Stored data
__________
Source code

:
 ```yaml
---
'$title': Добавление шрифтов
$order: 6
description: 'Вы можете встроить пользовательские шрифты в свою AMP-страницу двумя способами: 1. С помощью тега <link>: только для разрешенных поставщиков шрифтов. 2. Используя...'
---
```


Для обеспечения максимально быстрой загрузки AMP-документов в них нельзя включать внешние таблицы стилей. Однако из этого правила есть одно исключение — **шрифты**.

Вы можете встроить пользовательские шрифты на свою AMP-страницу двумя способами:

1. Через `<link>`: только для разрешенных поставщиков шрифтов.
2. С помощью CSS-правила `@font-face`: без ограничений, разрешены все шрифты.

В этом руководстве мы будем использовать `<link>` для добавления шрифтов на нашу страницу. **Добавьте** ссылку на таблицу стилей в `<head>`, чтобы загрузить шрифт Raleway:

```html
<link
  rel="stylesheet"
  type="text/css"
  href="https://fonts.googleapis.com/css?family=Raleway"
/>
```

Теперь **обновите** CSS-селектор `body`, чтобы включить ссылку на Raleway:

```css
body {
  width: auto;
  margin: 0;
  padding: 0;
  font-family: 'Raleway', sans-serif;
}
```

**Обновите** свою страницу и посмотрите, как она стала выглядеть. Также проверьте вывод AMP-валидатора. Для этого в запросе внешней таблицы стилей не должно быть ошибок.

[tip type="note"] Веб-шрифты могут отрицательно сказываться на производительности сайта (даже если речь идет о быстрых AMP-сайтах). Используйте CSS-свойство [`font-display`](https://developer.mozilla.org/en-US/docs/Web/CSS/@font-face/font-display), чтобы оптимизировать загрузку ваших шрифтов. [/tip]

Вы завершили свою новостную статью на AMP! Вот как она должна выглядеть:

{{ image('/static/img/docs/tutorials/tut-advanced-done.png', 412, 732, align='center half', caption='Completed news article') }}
__________
## Exercise brief
Only lines containing the string "этого" belong in the answer; find them in the data above and copy them.

## Task response
Для обеспечения максимально быстрой загрузки AMP-документов в них нельзя включать внешние таблицы стилей. Однако из этого правила есть одно исключение — **шрифты**.
**Обновите** свою страницу и посмотрите, как она стала выглядеть. Также проверьте вывод AMP-валидатора. Для этого в запросе внешней таблицы стилей не должно быть ошибок.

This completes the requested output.